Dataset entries
= = = =

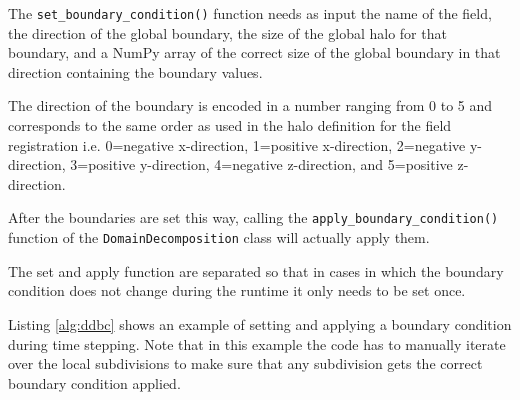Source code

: The \texttt{set\_boundary\_condition()} function needs as input the name of the field, the direction of the global boundary, the size of the global halo for that boundary, and a NumPy array of the correct size of the global boundary in that direction containing the boundary values.

The direction of the boundary is encoded in a number ranging from 0 to 5 and corresponds to the same order as used in the halo definition for the field registration i.e. 0=negative x-direction, 1=positive x-direction, 2=negative y-direction, 3=positive y-direction, 4=negative z-direction, and 5=positive z-direction.

After the boundaries are set this way, calling the \texttt{apply\_boundary\_condition()} function of the \texttt{DomainDecomposition} class will actually apply them.

The set and apply function are separated so that in cases in which the boundary condition does not change during the runtime it only needs to be set once.

Listing \ref{alg:ddbc} shows an example of setting and applying a boundary condition during time stepping.
Note that in this example the code has to manually iterate over the local subdivisions to make sure that any subdivision gets the correct boundary condition applied.

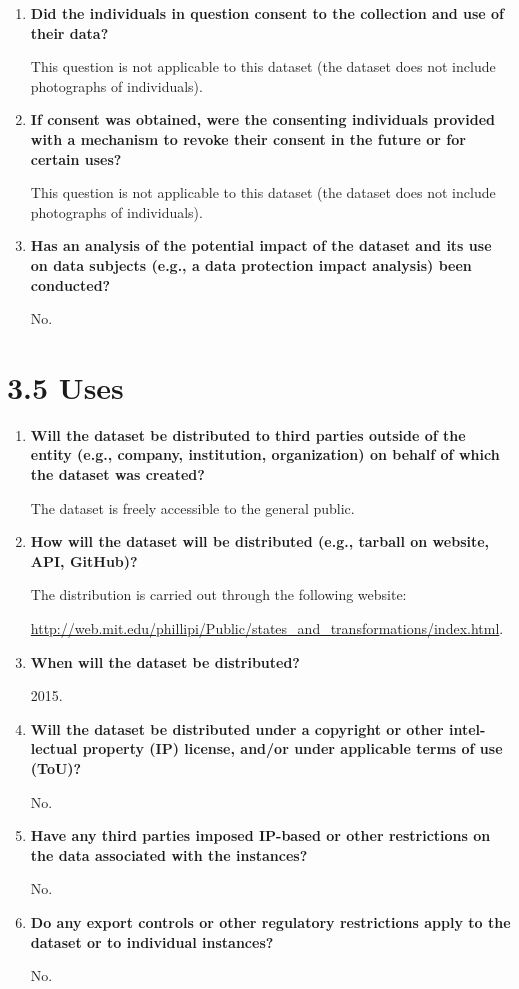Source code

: \documentclass[a4paper,12pt]{article}
\begin{document}
\begin{enumerate}
    \item \textbf{Did the individuals in question consent to the collection and use
    of their data?}

    This question is not applicable to this dataset (the dataset does not include photographs of individuals).

    \item \textbf{If consent was obtained, were the consenting individuals provided with a mechanism to revoke their consent in the future or for certain uses?}
    
    This question is not applicable to this dataset (the dataset does not include photographs of individuals).

    \item \textbf{Has an analysis of the potential impact of the dataset and its use
    on data subjects (e.g., a data protection impact analysis) been conducted?}

    No.

\end{enumerate}



\section*{3.5 Uses}

\begin{enumerate}
    \item \textbf{Will the dataset be distributed to third parties outside of the entity (e.g., company, institution, organization) on behalf of which
    the dataset was created?}

    The dataset is freely accessible to the general public.

    \item \textbf{How will the dataset will be distributed (e.g., tarball on website,
    API, GitHub)? }

    The distribution is carried out through the following website: 
    
    \url{http://web.mit.edu/phillipi/Public/states_and_transformations/index.html}.

    \item \textbf{When will the dataset be distributed?}
    
    2015.

    \item \textbf{Will the dataset be distributed under a copyright or other intel-
    lectual property (IP) license, and/or under applicable terms of use
    (ToU)?}

    No.

    \item \textbf{Have any third parties imposed IP-based or other restrictions on
    the data associated with the instances?}

    No.

    \item \textbf{Do any export controls or other regulatory restrictions apply to
    the dataset or to individual instances?}

    No.

\end{enumerate}
\end{document}
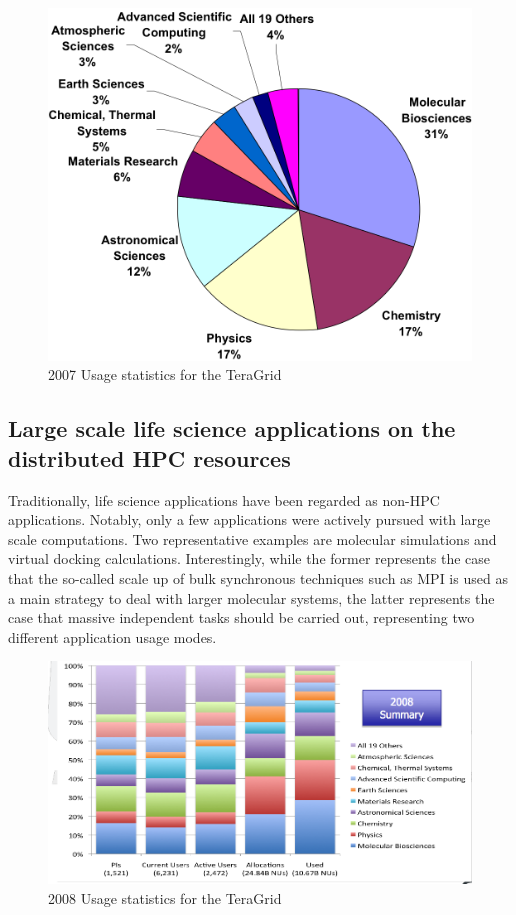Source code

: \documentclass{sig-alternate}
\begin{document}


\begin{figure}
 \centering
\includegraphics[scale=0.40]{figures/teragrid-discipline07}
\caption{\small 2007 Usage statistics for the TeraGrid} 
  \label{tg2007}
\end{figure}


\subsection{Large scale life science applications on the distributed HPC resources}
Traditionally, life science applications have been regarded as non-HPC
applications.  Notably, only a few applications were actively pursued with
large scale computations.  Two representative examples are molecular
simulations and virtual docking calculations.  Interestingly, while
the former represents the case that the so-called scale up of bulk
synchronous techniques such as MPI is used as a main strategy to deal with
larger molecular systems, the latter represents the case that massive
independent tasks should be carried out, representing two different
application usage modes.

\begin{figure}
 \centering
\includegraphics[scale=0.27]{figures/teragrid-discipline08}
\caption{\small 2008 Usage statistics for the TeraGrid}
  \label{tg2008}
\end{figure}
\end{document}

= = = =

### Task instructions
Some lines of the records above contain the word "their". How many are there? Reply with the number alone.

### Reply to the exercise
2